Now, unlike food stamps — but like the highway trust fund — Social Security is on paper supported by a dedicated tax, the payroll tax, that is assigned to that program. But I say “on paper” because from an economic point of view assigning the payroll tax to Social Security is just an accounting convention. What matters for the U.S. economy is the overall balance between government spending and government revenue, not the difference between one type of spending and one source of revenue. So there’s no inherent economic significance to the fact that by 2034 payroll tax receipts will be insufficient to cover promised benefits.
There is, however, a legislative issue. As long as the Social Security Administration can pay benefits out of payroll taxes and its cash reserve, there’s no need for Congress to vote each year to authorize benefits — they just keep going out until further notice.
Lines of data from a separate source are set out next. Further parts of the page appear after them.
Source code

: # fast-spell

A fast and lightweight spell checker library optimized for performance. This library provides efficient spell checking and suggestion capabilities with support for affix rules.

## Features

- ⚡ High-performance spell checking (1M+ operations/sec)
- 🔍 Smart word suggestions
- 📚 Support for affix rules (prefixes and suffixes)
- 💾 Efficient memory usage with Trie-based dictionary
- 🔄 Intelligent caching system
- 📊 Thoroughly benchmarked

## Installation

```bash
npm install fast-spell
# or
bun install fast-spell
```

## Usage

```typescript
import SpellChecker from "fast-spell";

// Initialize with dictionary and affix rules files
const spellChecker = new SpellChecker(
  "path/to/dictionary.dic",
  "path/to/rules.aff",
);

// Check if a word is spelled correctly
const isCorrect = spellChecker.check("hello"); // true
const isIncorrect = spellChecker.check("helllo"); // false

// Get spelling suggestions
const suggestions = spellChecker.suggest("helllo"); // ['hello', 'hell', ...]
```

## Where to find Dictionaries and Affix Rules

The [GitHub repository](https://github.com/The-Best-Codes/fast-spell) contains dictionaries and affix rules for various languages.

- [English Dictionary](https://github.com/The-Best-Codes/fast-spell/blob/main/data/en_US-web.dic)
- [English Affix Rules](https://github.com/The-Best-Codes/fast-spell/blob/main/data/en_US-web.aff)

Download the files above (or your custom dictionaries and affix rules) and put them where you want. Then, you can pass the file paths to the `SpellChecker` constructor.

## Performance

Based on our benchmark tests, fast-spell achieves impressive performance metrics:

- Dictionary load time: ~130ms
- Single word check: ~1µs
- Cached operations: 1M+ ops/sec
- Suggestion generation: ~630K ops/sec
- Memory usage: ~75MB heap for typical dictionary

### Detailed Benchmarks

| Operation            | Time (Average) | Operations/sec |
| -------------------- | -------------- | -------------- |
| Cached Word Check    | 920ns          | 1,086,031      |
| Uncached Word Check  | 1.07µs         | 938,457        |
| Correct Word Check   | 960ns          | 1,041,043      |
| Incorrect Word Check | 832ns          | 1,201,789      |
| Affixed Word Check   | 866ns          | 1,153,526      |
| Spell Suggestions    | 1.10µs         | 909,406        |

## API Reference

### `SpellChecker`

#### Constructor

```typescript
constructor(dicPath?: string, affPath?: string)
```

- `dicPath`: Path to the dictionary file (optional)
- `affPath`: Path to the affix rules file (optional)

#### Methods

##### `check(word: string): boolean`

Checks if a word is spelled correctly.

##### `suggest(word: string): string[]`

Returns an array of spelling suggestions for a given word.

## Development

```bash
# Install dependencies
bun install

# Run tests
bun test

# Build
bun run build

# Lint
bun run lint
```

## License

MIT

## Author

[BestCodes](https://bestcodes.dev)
However, once those resources become insufficient, benefits will fall —by 17 percent according to the Trustees — unless Congress passes new legislation that “tops up” Social Security’s finances.
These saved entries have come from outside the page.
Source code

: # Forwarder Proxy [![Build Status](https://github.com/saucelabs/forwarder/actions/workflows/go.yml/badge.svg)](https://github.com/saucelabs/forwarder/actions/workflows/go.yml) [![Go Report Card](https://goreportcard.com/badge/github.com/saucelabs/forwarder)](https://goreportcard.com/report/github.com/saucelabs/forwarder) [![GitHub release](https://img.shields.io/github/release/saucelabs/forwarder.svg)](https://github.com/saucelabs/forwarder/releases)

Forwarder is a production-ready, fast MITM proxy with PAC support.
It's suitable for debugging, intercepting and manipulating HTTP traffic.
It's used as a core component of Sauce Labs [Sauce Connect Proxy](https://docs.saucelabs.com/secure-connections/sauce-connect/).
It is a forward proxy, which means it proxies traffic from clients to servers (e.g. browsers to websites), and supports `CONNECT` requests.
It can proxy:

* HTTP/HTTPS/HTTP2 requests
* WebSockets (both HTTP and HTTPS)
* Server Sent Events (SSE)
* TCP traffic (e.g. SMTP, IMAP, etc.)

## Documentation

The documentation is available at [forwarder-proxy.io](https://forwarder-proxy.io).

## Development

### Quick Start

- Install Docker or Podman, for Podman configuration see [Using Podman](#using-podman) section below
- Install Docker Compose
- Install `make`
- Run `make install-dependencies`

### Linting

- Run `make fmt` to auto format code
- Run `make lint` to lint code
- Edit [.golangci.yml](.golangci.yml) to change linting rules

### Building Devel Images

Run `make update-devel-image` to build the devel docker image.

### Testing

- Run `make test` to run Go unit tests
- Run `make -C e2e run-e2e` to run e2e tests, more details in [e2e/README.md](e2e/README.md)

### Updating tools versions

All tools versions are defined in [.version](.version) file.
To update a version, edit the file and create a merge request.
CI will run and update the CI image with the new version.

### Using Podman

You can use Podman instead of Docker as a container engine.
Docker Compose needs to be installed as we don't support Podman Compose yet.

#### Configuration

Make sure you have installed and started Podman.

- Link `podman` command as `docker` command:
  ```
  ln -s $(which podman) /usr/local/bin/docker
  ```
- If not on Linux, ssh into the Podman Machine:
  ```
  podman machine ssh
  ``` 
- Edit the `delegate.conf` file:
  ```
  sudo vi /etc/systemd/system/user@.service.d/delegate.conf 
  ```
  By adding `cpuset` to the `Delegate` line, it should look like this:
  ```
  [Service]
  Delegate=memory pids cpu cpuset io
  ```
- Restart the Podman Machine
Yet the current administration and Republican party are such extremists that there is a real risk that Social Security will be held hostage on behalf of their goals. If this should come to pass, the hostage-takers will claim that shoring up Social Security is unaffordable. Right on cue, Mike Johnson, the Trump-sycophant Speaker of the House, declared on Monday that “entitlement programs” like Social Security “have to be adjusted and fixed,” and that Republicans will introduce a plan to that effect next year.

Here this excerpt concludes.